Author Topic: The history of Lucifer  (Read 208 times)

Sutekh

The history of Lucifer
« on: September 04, 2017, 03:18:00 pm »
I wanted to make a thread based on the history of Lucifer himself of whom he is referred to as the "Morning Star," or the "Planet Venus."

 I understand that Lucifer was considered to be a Roman God and that he wasn't necessarily considered a bad man unlike he is portrayed within Christianity.

My question is this, did Christianity reversed Lucifer as an evil being? Or did the Christian religion stole this deity in general?
"Our collective ambition is that the membership of the Order of the Serpent also serves as guardians of the Black Flame and collaborates with the Prince of Darkness in the Infernal Mandate of re-creating the Cosmos in the eternal glory of the Setian Will!"-Setamontet

Setamorphosis

Re: The history of Lucifer
« Reply #1 on: September 04, 2017, 03:24:38 pm »
I would actually like to challenge this notion that Lucifer was a Roman God. There aren't any myths or records that I know of that depict a god called Lucifer.

The Greek word "Phosphorus;" Latin: Lucifer refers to the personification of the Morning Star. Venus. There's a very good distinction between a personification of something and an actual god, or what have you.

It's also worth noting that the great virgin goddesses (Aphrodite, Astarte, Isis, etc) were also referred as "Lucifer."

Lucifer is not a name, but a title (Light Bearer / Morning Star - something which Jesus was also called), or a metaphor.

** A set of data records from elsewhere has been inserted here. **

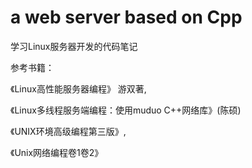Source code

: # a web server based on Cpp
学习Linux服务器开发的代码笔记

参考书籍：

《Linux高性能服务器编程》 游双著,

《Linux多线程服务端编程：使用muduo C++网络库》(陈硕)

《UNIX环境高级编程第三版》,

《Unix网络编程卷1卷2》


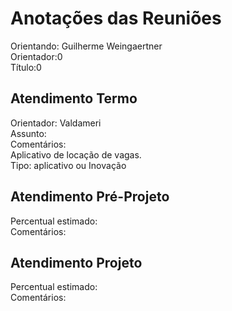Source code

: # Anotações das Reuniões

Orientando: Guilherme Weingaertner  
Orientador:0  
Título:0

## Atendimento Termo

Orientador: Valdameri  
Assunto:  
Comentários:  
Aplicativo de locação de vagas.  
Tipo: aplicativo ou Inovação  

## Atendimento Pré-Projeto

Percentual estimado:  
Comentários:  

## Atendimento Projeto

Percentual estimado:  
Comentários:  
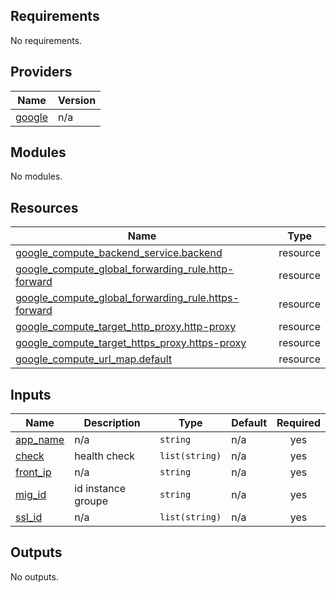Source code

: <!-- BEGIN_TF_DOCS -->
## Requirements

No requirements.

## Providers

| Name | Version |
|------|---------|
| <a name="provider_google"></a> [google](#provider\_google) | n/a |

## Modules

No modules.

## Resources

| Name | Type |
|------|------|
| [google_compute_backend_service.backend](https://registry.terraform.io/providers/hashicorp/google/latest/docs/resources/compute_backend_service) | resource |
| [google_compute_global_forwarding_rule.http-forward](https://registry.terraform.io/providers/hashicorp/google/latest/docs/resources/compute_global_forwarding_rule) | resource |
| [google_compute_global_forwarding_rule.https-forward](https://registry.terraform.io/providers/hashicorp/google/latest/docs/resources/compute_global_forwarding_rule) | resource |
| [google_compute_target_http_proxy.http-proxy](https://registry.terraform.io/providers/hashicorp/google/latest/docs/resources/compute_target_http_proxy) | resource |
| [google_compute_target_https_proxy.https-proxy](https://registry.terraform.io/providers/hashicorp/google/latest/docs/resources/compute_target_https_proxy) | resource |
| [google_compute_url_map.default](https://registry.terraform.io/providers/hashicorp/google/latest/docs/resources/compute_url_map) | resource |

## Inputs

| Name | Description | Type | Default | Required |
|------|-------------|------|---------|:--------:|
| <a name="input_app_name"></a> [app\_name](#input\_app\_name) | n/a | `string` | n/a | yes |
| <a name="input_check"></a> [check](#input\_check) | health check | `list(string)` | n/a | yes |
| <a name="input_front_ip"></a> [front\_ip](#input\_front\_ip) | n/a | `string` | n/a | yes |
| <a name="input_mig_id"></a> [mig\_id](#input\_mig\_id) | id instance groupe | `string` | n/a | yes |
| <a name="input_ssl_id"></a> [ssl\_id](#input\_ssl\_id) | n/a | `list(string)` | n/a | yes |

## Outputs

No outputs.
<!-- END_TF_DOCS -->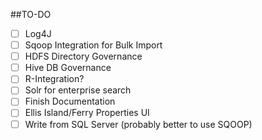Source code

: ##TO-DO
- [ ] Log4J
- [ ] Sqoop Integration for Bulk Import
- [ ] HDFS Directory Governance
- [ ] Hive DB Governance
- [ ] R-Integration?
- [ ] Solr for enterprise search
- [ ] Finish Documentation
- [ ] Ellis Island/Ferry Properties UI
- [ ] Write from SQL Server (probably better to use SQOOP)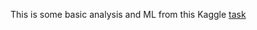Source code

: This is some basic analysis and ML from this Kaggle [task](https://www.kaggle.com/c/GiveMeSomeCredit/overview)

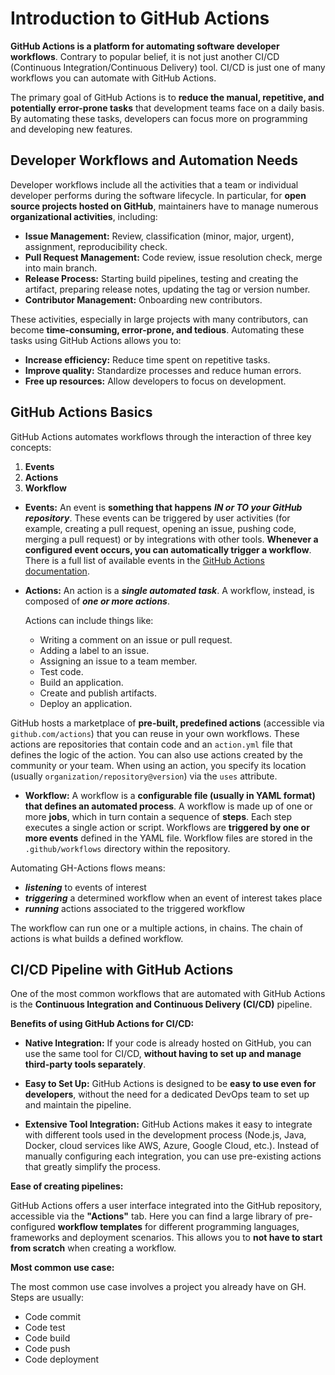 # Introduction to GitHub Actions

**GitHub Actions is a platform for automating software developer workflows**. Contrary to popular belief, it is not just another CI/CD (Continuous Integration/Continuous Delivery) tool. CI/CD is just one of many workflows you can automate with GitHub Actions.

The primary goal of GitHub Actions is to **reduce the manual, repetitive, and potentially error-prone tasks** that development teams face on a daily basis. By automating these tasks, developers can focus more on programming and developing new features.

## Developer Workflows and Automation Needs

Developer workflows include all the activities that a team or individual developer performs during the software lifecycle. In particular, for **open source projects hosted on GitHub**, maintainers have to manage numerous **organizational activities**, including:

- **Issue Management:** Review, classification (minor, major, urgent), assignment, reproducibility check.
- **Pull Request Management:** Code review, issue resolution check, merge into main branch.
- **Release Process:** Starting build pipelines, testing and creating the artifact, preparing release notes, updating the tag or version number.
- **Contributor Management:** Onboarding new contributors.

These activities, especially in large projects with many contributors, can become **time-consuming, error-prone, and tedious**. Automating these tasks using GitHub Actions allows you to:

- **Increase efficiency:** Reduce time spent on repetitive tasks.
- **Improve quality:** Standardize processes and reduce human errors.
- **Free up resources:** Allow developers to focus on development.

## GitHub Actions Basics

GitHub Actions automates workflows through the interaction of three key concepts: 
1. **Events** 
2. **Actions**
3. **Workflow**

- **Events:** An event is **something that happens** ***IN or TO your GitHub repository***. These events can be triggered by user activities (for example, creating a pull request, opening an issue, pushing code, merging a pull request) or by integrations with other tools. **Whenever a configured event occurs, you can automatically trigger a workflow**. There is a full list of available events in the [GitHub Actions documentation](https://docs.github.com/en/actions).

- **Actions:** An action is a ***single automated task***. A workflow, instead, is composed of ***one or more actions***. 

    Actions can include things like:
    * Writing a comment on an issue or pull request.
    * Adding a label to an issue.
    * Assigning an issue to a team member.
    * Test code.
    * Build an application.
    * Create and publish artifacts.
    * Deploy an application.

GitHub hosts a marketplace of **pre-built, predefined actions** (accessible via `github.com/actions`) that you can reuse in your own workflows. These actions are repositories that contain code and an `action.yml` file that defines the logic of the action. You can also use actions created by the community or your team. When using an action, you specify its location (usually `organization/repository@version`) via the `uses` attribute.

- **Workflow:** A workflow is a **configurable file (usually in YAML format) that defines an automated process**. A workflow is made up of one or more **jobs**, which in turn contain a sequence of **steps**. Each step executes a single action or script. Workflows are **triggered by one or more events** defined in the YAML file. Workflow files are stored in the `.github/workflows` directory within the repository.

Automating GH-Actions flows means: 

- ***listening*** to events of interest
- ***triggering*** a determined workflow when an event of interest takes place
- ***running*** actions associated to the triggered workflow

The workflow can run one or a multiple actions, in chains. The chain of actions is what builds a defined workflow. 

## CI/CD Pipeline with GitHub Actions

One of the most common workflows that are automated with GitHub Actions is the **Continuous Integration and Continuous Delivery (CI/CD)** pipeline.

**Benefits of using GitHub Actions for CI/CD:**

- **Native Integration:** If your code is already hosted on GitHub, you can use the same tool for CI/CD, **without having to set up and manage third-party tools separately**.
* **Easy to Set Up:** GitHub Actions is designed to be **easy to use even for developers**, without the need for a dedicated DevOps team to set up and maintain the pipeline.
- **Extensive Tool Integration:** GitHub Actions makes it easy to integrate with different tools used in the development process (Node.js, Java, Docker, cloud services like AWS, Azure, Google Cloud, etc.). Instead of manually configuring each integration, you can use pre-existing actions that greatly simplify the process.

**Ease of creating pipelines:**

GitHub Actions offers a user interface integrated into the GitHub repository, accessible via the **"Actions"** tab. Here you can find a large library of pre-configured **workflow templates** for different programming languages, frameworks and deployment scenarios. This allows you to **not have to start from scratch** when creating a workflow.

**Most common use case:**

The most common use case involves a project you already have on GH. Steps are usually: 

<!--TODO: transform in table, with steps in the left, and explanations on the right -->
- Code commit
- Code test
- Code build
- Code push
- Code deployment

I think the notion that Lucifer was an actual full-on Roman god originated from Anton LaVey's Satanic Bible. You'd be surprised how much influence that book had.

But, historically, I doubt there was a god called Lucifer. Sure, there were Christian cults venerating another Lucifer, but that's a different matter altogether.

Now, Christians misunderstood Lucifer completely. The word "lucifer" (lower case letter) is used ONCE in the Bible, referring to a Babylonian King. I can't remember who it was that lumped Satan and Lucifer together, and propagated the false myth.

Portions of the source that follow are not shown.